The Anti-Life Equation and the Knightmare Future in Justice League 2

The ending to Zack Snyder’s Justice League gives us a pretty good idea of what would have happened in the planned sequel. Darkseid is hellbent on returning to the one planet that’s managed to repel the New Gods twice. The Anti-Life Equation is hidden somewhere on Earth, and all signs point to the idea that Darkseid will find it and unleash it on the world. That’s where the “Knightmare” sequences come in.

So far, our only glimpses of the Knightmare world have come from Batman’s dreams or Cyborg interfacing with the Mother Box. But between that and Snyder’s own hints as to what he had planned for his next DC movie, we have a pretty good idea of where things were headed. Justice League 2 would have shown Superman succumbing to Darkseid’s influence after the death of Lois Lane. That tragedy makes the Man of Steel vulnerable to Anti-Life, hence why he’s suddenly become an evil tyrant at war with Batman and his guerrilla army. That’s also the reason we see a brief glimpse of a time-traveling Barry Allen in Batman v Superman. Barry travels back in time to try and prevent Lois’ death and save the world from ruin. But when we see him in BvS, Barry realizes he’s gone back too far. Batman doesn’t yet understand Lois’ significance.

Interestingly, Snyder’s plans for Justice League 2 seem to be drawing as much from DC’s video game lineup as its comic book library. The idea of a futuristic Justice League using time travel to undo Darkseid’s takeover is similar to the climax of JLA: Rock of Ages. But the notion of Lois’ death pushing Superman over the edge is straight out of the 2013 game Injustice: Gods Among Us. As seen in the game (and greatly expanded upon in the prequel comic), Superman is tricked by the Joker into killing Lois and their unborn child. Superman then lashes out and does what Batman never could, murdering the Joker and setting himself down the road to becoming a tyrannical ruler five years in the future.Batman v Superman already showed Snyder’s love for video games. The sequence where Batman rescues Martha Kent is basically right out of the Arkham series, from the camera angles down to Batman’s brutal method of fighting off multiple attackers at once. It’s easy to picture Snyder being inspired by Injustice with his take on a darker version of Superman driven to evil by the death of his wife. The Snyder Cut already hints at the idea that not everything is right with Clark following his resurrection, and there is that brief glimpse of Lois with a pregnancy test.
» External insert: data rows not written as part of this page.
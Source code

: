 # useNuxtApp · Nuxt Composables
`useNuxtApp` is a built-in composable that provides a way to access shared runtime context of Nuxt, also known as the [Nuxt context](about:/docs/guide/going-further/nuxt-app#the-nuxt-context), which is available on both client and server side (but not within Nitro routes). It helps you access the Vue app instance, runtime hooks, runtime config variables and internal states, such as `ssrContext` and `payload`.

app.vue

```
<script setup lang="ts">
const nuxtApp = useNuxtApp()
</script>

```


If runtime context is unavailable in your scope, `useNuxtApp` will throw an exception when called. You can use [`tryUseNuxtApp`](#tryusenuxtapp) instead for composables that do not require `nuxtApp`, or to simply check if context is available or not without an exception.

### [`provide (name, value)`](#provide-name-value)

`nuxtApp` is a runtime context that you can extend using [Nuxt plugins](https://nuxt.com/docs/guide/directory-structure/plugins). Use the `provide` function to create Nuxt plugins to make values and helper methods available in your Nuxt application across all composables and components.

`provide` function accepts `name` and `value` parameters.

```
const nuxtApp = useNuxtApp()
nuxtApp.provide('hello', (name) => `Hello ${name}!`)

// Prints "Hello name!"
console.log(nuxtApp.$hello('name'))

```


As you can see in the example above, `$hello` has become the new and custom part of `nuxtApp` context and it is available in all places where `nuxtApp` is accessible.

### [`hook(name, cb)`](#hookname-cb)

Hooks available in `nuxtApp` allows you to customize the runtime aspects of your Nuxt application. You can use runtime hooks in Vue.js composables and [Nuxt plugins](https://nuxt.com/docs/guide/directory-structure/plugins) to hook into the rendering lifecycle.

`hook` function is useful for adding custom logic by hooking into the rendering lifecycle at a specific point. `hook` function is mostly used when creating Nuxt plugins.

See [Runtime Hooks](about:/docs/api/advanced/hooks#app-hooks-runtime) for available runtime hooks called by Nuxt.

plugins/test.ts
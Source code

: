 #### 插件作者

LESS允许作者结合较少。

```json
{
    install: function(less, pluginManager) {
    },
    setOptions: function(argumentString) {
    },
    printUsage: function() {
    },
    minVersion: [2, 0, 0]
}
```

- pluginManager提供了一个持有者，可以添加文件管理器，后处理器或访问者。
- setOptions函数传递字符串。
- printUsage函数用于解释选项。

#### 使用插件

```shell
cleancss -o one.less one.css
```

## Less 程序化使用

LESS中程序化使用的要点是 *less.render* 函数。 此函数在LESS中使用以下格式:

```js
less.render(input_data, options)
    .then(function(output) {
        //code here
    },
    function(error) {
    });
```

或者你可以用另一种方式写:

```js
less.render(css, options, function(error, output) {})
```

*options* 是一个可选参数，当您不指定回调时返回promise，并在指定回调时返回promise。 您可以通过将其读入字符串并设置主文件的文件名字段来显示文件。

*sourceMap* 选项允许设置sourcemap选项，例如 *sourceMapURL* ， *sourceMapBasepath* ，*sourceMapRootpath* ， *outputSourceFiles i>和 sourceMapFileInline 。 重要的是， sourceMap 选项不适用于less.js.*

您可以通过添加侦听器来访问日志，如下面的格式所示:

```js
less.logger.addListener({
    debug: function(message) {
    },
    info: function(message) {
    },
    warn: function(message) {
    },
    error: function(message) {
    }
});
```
The Injustice influence might also explain the presence of Jared Leto’s Joker in the Knightmare future. If Joker is also responsible for Lois’ death in this universe, Batman may be using the Clown Prince of Crime as a psychological weapon against their common foe. This might also explain why Superman blames Batman for Lois’ death in the BvS Knightmare sequence. If Batman had taken it upon himself to rid the world of Joker, none of this horror would have come to pass. Knightmare Batman seems to have every intention of finally killing the Joker, but only after their unlikely alliance has ended.

It’s also possible Joker is somehow immune to the effects of Anti-Life. After all, he’s a pretty nihilistic guy already, and not the type of person to willingly submit to a master like Darkseid. As much as he hates Joker, Batman probably needs his greatest nemesis to undo Darkseid’s destruction.